→ **ENTRIES SHOWN**
------------------------------------------------------------

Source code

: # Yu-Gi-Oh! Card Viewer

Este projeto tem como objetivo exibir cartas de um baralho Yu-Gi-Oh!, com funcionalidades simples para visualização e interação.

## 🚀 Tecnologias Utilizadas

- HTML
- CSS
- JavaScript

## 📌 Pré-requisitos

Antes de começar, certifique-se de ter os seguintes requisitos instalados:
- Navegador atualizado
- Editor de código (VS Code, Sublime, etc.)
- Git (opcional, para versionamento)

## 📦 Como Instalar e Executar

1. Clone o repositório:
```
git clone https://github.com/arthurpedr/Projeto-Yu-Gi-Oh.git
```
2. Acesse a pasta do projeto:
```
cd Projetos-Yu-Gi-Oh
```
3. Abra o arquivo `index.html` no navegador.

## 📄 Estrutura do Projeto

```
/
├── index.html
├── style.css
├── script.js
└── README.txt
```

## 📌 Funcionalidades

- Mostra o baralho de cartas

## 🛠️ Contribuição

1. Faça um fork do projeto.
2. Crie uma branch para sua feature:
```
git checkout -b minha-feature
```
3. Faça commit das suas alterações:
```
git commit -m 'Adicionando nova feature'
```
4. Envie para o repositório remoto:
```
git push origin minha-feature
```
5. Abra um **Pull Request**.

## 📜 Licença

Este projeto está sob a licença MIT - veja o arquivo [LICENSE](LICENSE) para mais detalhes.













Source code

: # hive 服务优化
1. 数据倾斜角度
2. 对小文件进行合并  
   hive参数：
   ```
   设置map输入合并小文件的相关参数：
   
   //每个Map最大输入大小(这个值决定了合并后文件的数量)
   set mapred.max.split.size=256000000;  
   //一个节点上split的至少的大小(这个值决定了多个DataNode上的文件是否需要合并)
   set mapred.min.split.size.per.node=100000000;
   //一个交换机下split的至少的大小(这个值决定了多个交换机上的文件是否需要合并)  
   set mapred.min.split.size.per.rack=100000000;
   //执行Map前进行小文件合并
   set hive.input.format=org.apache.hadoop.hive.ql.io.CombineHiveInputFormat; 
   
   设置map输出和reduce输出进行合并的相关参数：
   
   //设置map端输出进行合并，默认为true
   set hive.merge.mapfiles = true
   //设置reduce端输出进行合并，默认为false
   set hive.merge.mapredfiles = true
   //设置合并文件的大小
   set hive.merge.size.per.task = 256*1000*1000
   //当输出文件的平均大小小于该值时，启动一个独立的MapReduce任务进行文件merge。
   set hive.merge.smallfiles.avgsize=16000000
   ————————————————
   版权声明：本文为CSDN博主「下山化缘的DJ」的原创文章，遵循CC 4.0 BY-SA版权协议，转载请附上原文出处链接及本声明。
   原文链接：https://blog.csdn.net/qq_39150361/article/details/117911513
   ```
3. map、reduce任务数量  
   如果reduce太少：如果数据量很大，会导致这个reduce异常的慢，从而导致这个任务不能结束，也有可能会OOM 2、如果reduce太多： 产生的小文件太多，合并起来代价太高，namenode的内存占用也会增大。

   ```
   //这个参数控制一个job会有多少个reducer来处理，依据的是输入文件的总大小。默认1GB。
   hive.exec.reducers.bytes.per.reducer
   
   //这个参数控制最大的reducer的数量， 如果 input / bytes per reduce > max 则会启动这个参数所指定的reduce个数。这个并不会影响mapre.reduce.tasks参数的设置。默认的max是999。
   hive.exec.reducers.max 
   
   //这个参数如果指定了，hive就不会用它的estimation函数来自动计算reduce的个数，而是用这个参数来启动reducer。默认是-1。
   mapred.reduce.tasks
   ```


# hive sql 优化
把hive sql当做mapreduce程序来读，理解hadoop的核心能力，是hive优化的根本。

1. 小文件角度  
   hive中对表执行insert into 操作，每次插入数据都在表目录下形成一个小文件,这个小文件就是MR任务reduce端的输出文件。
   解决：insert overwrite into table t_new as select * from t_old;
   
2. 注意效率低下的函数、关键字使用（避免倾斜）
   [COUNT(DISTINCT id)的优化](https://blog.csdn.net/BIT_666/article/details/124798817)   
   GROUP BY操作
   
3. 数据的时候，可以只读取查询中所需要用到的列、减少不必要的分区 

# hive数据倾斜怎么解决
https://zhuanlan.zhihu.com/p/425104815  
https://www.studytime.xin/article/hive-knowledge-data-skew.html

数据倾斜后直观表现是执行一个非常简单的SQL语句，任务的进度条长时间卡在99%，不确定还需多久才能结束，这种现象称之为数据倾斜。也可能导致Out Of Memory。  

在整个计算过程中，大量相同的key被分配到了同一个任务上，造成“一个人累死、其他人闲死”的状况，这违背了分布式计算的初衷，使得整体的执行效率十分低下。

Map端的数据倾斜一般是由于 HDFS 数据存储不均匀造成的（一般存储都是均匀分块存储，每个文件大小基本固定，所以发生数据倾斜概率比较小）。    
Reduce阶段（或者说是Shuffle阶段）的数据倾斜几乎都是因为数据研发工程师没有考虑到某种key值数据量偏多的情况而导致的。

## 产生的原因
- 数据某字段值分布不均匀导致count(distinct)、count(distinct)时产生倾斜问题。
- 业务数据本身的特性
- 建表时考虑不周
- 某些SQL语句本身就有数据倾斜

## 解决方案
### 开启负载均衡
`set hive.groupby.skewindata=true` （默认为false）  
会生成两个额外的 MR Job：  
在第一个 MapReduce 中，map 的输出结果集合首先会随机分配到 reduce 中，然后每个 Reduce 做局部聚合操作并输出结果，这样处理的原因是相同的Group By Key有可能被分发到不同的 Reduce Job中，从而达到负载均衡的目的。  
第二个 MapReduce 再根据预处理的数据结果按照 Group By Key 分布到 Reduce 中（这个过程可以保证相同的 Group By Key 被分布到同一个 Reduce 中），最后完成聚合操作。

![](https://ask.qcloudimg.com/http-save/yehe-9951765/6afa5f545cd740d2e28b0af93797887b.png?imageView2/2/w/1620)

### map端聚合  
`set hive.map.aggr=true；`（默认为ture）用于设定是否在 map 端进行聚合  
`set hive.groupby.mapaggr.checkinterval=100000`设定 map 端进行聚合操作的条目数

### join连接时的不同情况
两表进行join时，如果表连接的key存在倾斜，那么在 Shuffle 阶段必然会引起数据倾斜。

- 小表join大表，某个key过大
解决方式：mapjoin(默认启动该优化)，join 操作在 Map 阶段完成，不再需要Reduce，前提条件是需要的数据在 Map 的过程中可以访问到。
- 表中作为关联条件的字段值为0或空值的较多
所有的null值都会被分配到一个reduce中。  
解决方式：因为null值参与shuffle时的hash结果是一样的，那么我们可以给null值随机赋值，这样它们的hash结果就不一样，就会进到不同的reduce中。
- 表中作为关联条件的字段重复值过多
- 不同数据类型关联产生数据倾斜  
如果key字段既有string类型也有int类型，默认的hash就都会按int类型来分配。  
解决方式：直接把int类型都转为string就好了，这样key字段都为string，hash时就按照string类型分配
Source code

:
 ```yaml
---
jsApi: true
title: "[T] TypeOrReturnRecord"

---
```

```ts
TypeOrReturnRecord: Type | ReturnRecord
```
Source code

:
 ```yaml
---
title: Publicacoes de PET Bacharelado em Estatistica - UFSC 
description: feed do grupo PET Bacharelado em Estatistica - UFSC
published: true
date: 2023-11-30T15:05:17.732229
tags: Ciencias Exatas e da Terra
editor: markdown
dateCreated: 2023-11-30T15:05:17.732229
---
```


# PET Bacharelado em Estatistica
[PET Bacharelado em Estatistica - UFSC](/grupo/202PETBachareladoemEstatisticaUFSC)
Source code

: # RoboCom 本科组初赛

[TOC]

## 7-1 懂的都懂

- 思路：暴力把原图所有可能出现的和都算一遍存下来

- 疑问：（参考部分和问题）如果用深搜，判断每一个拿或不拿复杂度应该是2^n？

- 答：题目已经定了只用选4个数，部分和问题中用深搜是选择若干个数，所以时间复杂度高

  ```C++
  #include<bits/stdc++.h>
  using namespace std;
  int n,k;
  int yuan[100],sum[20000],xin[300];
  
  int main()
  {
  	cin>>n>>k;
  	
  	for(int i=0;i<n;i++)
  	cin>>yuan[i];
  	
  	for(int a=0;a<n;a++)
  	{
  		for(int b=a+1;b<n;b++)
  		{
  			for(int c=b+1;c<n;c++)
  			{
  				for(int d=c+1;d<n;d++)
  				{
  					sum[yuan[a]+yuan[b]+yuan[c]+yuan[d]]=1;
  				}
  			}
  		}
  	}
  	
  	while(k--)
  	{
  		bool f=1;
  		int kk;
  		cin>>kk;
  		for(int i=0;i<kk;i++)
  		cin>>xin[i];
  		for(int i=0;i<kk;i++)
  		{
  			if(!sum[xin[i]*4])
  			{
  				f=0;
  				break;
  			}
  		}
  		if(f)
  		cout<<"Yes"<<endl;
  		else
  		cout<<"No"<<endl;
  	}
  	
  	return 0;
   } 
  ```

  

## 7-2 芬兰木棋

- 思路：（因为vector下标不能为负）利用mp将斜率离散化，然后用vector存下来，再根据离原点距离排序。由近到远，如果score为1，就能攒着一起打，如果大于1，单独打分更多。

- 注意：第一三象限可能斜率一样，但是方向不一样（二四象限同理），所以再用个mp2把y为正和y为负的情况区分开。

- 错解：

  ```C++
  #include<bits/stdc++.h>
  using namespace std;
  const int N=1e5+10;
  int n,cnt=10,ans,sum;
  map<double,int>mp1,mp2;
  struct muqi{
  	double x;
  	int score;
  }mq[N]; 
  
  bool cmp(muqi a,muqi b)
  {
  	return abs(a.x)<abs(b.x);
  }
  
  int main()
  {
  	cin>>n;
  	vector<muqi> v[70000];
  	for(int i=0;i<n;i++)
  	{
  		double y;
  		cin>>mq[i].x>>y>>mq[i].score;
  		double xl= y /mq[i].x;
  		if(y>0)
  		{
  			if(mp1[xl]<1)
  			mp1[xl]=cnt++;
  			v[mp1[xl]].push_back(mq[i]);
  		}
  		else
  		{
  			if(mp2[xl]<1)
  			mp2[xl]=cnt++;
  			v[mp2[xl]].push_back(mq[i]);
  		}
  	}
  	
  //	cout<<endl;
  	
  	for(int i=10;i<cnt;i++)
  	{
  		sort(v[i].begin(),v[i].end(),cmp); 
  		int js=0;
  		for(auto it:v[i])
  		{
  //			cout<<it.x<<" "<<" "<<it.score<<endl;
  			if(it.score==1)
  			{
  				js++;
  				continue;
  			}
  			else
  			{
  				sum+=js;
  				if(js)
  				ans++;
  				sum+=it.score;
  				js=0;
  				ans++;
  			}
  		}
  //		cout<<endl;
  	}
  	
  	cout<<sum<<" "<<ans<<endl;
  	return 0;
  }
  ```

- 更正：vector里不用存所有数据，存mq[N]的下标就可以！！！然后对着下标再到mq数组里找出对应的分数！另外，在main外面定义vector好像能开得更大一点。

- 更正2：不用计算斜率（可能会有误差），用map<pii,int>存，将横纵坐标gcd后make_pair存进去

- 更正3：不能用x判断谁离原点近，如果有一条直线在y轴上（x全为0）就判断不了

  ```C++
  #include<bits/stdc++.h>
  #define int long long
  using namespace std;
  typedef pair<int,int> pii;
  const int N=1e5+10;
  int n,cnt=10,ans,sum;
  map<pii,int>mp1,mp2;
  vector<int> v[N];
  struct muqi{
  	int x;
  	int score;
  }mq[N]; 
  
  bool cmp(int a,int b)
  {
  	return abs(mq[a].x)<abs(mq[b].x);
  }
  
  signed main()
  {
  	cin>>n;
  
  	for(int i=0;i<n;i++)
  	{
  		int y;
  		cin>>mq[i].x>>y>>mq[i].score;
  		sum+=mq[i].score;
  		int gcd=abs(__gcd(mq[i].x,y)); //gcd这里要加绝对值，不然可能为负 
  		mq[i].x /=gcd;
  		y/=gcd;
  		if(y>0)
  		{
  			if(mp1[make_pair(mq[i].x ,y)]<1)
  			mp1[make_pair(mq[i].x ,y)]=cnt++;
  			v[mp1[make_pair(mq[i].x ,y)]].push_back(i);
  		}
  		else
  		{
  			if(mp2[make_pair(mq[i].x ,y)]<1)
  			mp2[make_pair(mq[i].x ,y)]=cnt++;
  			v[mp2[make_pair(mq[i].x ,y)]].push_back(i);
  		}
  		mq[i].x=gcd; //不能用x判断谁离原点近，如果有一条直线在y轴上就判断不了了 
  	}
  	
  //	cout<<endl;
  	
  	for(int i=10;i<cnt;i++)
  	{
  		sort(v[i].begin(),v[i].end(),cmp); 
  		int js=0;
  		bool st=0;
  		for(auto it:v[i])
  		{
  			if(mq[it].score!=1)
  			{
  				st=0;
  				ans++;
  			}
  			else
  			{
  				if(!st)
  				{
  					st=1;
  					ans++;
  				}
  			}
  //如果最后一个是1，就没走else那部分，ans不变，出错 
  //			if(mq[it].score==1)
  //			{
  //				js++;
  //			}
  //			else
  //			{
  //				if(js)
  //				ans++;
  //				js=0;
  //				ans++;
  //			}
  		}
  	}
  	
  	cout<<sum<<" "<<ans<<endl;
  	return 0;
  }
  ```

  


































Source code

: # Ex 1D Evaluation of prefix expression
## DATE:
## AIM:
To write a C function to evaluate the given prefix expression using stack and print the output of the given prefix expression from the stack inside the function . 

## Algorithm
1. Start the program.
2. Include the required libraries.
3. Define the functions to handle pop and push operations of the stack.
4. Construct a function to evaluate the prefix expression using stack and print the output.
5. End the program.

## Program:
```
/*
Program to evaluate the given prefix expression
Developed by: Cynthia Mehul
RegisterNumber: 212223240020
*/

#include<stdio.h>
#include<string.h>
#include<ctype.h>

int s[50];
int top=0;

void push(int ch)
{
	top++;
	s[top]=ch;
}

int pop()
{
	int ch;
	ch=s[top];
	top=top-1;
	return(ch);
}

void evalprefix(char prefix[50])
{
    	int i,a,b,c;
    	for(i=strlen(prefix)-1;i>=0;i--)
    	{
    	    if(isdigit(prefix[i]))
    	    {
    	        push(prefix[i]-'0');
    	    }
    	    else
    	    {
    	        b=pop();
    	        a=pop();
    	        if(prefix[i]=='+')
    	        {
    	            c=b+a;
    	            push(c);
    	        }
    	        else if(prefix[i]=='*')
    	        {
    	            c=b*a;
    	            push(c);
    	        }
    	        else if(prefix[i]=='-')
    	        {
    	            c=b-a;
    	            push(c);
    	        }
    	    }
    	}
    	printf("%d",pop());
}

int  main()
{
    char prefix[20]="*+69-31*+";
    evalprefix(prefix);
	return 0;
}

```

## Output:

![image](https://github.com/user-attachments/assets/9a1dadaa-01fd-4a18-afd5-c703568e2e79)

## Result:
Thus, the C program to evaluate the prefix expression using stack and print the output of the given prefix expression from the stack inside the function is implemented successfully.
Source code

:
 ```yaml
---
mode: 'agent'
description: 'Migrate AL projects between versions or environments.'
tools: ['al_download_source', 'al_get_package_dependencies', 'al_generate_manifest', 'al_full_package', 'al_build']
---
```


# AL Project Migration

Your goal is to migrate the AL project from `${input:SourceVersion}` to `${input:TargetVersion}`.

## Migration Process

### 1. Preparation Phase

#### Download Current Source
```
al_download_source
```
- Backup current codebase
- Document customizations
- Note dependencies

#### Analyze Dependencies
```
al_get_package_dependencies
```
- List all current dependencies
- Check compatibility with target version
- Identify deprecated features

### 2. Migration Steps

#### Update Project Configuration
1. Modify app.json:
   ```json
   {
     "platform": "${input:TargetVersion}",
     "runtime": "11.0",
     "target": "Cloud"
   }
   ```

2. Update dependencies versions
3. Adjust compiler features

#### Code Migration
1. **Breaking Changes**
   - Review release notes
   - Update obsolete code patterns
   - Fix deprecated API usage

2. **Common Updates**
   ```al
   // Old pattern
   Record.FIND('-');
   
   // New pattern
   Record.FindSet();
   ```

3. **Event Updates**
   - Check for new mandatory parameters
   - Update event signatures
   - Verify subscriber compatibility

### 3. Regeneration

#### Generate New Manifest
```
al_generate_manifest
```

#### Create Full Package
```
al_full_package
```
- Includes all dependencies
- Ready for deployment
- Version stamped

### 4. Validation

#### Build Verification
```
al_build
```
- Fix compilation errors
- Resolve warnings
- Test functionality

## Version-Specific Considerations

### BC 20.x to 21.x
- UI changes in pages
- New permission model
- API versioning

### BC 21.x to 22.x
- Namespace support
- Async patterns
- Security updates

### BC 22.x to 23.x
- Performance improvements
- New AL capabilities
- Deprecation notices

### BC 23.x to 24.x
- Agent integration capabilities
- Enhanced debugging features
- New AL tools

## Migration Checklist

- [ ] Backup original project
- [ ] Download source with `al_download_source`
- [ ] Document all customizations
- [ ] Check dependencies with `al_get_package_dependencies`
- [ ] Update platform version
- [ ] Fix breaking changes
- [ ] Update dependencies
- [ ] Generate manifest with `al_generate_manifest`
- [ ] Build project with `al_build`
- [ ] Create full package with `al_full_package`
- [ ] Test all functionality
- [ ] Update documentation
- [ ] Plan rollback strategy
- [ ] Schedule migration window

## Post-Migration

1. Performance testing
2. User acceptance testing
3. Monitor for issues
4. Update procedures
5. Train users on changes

------------------------------------------------------------

Check every line of the material for the string "groupby" and give the number of lines that have it, without anything else.

→ **EXERCISE ANSWER**
2